TRY IT: From the data underneath, reproduce exactly the stretch that begins at the line with "2. Create the" and ends after the line with "5. Create the".

————

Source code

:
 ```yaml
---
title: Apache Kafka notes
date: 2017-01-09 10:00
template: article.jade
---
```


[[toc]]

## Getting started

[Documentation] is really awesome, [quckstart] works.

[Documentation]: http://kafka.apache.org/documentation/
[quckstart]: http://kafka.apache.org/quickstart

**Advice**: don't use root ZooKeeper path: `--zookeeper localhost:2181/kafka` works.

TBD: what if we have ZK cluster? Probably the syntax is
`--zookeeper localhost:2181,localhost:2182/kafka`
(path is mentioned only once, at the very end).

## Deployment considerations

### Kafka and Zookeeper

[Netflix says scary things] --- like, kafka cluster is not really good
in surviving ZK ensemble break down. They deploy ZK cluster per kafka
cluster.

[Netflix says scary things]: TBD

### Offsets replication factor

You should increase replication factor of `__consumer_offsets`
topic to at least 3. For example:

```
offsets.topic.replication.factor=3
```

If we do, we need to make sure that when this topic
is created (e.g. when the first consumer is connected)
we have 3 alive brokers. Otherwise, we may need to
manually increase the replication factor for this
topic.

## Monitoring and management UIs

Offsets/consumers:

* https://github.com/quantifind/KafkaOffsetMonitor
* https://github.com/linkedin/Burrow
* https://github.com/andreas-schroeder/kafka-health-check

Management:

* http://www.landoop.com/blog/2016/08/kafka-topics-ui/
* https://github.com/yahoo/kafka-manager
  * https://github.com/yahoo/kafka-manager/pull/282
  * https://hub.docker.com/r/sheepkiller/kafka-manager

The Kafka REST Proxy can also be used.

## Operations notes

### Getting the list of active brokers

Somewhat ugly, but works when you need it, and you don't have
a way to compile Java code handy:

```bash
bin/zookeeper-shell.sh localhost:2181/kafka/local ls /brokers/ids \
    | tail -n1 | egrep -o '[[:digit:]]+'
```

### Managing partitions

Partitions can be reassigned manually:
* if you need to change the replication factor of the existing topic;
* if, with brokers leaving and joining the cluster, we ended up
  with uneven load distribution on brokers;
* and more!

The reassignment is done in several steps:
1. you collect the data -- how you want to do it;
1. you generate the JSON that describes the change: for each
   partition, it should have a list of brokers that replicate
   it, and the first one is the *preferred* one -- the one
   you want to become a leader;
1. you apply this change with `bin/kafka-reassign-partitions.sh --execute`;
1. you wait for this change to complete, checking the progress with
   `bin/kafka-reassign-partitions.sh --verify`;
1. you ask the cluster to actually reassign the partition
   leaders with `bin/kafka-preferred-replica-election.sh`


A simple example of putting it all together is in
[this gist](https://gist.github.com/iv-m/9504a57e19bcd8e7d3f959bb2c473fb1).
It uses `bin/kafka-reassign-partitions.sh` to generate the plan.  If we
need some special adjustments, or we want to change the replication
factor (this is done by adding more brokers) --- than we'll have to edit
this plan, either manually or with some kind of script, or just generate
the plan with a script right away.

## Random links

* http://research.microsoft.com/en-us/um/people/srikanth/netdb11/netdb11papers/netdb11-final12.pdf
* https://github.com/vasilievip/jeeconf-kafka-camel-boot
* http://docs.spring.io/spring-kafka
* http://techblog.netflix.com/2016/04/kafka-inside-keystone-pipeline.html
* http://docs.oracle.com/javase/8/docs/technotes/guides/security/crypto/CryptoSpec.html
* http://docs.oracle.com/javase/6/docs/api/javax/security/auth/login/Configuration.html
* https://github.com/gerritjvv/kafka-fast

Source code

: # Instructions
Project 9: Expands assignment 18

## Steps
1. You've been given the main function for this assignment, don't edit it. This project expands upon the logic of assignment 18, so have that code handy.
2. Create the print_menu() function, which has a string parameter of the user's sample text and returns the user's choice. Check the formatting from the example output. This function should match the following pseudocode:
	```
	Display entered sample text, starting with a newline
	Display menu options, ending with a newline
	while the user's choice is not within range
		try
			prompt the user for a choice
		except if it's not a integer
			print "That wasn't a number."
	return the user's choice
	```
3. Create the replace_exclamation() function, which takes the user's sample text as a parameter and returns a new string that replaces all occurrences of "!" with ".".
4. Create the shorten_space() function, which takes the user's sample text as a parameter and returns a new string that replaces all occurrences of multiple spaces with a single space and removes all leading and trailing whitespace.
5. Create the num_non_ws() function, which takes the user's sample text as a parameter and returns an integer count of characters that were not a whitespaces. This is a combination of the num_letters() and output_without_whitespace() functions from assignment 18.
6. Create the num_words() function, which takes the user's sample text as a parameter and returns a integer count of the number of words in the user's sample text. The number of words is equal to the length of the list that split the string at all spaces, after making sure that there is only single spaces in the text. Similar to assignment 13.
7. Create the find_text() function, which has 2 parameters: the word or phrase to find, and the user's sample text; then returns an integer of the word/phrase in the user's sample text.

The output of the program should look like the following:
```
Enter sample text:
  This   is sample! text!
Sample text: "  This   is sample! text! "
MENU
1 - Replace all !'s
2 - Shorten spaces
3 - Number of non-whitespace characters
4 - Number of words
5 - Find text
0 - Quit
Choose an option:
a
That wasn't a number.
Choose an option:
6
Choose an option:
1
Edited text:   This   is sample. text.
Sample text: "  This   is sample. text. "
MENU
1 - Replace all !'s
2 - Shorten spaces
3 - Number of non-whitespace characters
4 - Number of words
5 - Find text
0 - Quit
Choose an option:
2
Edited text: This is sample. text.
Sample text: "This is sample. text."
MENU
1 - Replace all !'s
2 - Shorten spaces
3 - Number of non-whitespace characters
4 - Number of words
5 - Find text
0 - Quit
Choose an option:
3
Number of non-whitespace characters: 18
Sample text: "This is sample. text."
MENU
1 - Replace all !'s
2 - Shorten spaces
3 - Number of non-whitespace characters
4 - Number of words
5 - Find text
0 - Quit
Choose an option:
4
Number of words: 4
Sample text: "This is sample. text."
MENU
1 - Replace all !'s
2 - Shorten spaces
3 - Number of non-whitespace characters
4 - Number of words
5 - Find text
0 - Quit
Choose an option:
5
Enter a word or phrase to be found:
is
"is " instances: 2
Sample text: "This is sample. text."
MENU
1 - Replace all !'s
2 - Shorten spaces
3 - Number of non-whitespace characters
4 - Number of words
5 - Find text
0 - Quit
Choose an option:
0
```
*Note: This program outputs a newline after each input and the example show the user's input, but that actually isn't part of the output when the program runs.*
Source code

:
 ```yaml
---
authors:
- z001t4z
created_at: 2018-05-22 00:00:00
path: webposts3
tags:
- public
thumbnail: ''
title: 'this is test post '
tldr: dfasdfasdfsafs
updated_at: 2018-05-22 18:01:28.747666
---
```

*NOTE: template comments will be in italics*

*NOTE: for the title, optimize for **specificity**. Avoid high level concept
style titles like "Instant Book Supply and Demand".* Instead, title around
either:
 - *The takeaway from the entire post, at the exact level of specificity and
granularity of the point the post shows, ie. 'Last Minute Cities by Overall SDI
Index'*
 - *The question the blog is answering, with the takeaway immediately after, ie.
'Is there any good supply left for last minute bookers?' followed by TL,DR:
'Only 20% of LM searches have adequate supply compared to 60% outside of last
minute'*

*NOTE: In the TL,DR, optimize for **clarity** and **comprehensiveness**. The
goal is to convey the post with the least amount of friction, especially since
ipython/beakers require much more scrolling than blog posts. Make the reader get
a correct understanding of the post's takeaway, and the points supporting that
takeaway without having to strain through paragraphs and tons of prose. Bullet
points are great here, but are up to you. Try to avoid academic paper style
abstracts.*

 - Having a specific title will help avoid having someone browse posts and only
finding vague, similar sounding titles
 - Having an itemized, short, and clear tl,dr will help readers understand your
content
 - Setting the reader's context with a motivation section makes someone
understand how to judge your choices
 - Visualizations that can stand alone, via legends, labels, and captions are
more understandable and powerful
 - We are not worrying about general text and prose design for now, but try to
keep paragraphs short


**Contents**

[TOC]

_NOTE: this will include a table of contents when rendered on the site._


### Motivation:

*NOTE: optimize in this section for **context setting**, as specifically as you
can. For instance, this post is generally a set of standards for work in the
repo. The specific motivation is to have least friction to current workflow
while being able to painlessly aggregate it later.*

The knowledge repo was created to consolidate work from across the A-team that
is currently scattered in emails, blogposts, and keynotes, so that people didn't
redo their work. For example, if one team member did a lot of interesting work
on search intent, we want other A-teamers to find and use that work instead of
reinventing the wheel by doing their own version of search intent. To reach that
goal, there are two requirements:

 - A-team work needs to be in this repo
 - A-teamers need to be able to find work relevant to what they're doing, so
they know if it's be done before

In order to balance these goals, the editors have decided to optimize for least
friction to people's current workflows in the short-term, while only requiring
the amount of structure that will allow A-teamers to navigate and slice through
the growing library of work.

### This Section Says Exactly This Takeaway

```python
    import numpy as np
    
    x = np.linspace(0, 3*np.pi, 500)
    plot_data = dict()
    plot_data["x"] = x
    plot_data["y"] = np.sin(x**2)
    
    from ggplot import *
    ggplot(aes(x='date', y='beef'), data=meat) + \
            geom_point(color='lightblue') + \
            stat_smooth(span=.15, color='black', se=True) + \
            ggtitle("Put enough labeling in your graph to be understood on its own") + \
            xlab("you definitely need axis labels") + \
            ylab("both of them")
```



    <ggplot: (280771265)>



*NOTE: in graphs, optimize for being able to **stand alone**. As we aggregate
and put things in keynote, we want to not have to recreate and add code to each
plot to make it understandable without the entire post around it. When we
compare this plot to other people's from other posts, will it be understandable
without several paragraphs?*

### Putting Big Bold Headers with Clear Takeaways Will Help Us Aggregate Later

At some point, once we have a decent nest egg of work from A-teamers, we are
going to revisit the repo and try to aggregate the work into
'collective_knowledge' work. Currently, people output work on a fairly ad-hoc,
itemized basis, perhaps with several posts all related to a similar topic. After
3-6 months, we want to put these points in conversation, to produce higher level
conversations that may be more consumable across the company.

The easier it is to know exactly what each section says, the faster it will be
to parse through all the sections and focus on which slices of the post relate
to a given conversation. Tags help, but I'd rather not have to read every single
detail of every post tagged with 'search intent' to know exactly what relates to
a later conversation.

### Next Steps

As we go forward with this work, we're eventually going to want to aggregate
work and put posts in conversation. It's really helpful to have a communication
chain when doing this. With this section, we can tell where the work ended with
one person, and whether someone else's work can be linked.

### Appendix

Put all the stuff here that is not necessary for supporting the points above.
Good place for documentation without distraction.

————

TASK ANSWER:
2. Create the print_menu() function, which has a string parameter of the user's sample text and returns the user's choice. Check the formatting from the example output. This function should match the following pseudocode:
	```
	Display entered sample text, starting with a newline
	Display menu options, ending with a newline
	while the user's choice is not within range
		try
			prompt the user for a choice
		except if it's not a integer
			print "That wasn't a number."
	return the user's choice
	```
3. Create the replace_exclamation() function, which takes the user's sample text as a parameter and returns a new string that replaces all occurrences of "!" with ".".
4. Create the shorten_space() function, which takes the user's sample text as a parameter and returns a new string that replaces all occurrences of multiple spaces with a single space and removes all leading and trailing whitespace.
5. Create the num_non_ws() function, which takes the user's sample text as a parameter and returns an integer count of characters that were not a whitespaces. This is a combination of the num_letters() and output_without_whitespace() functions from assignment 18.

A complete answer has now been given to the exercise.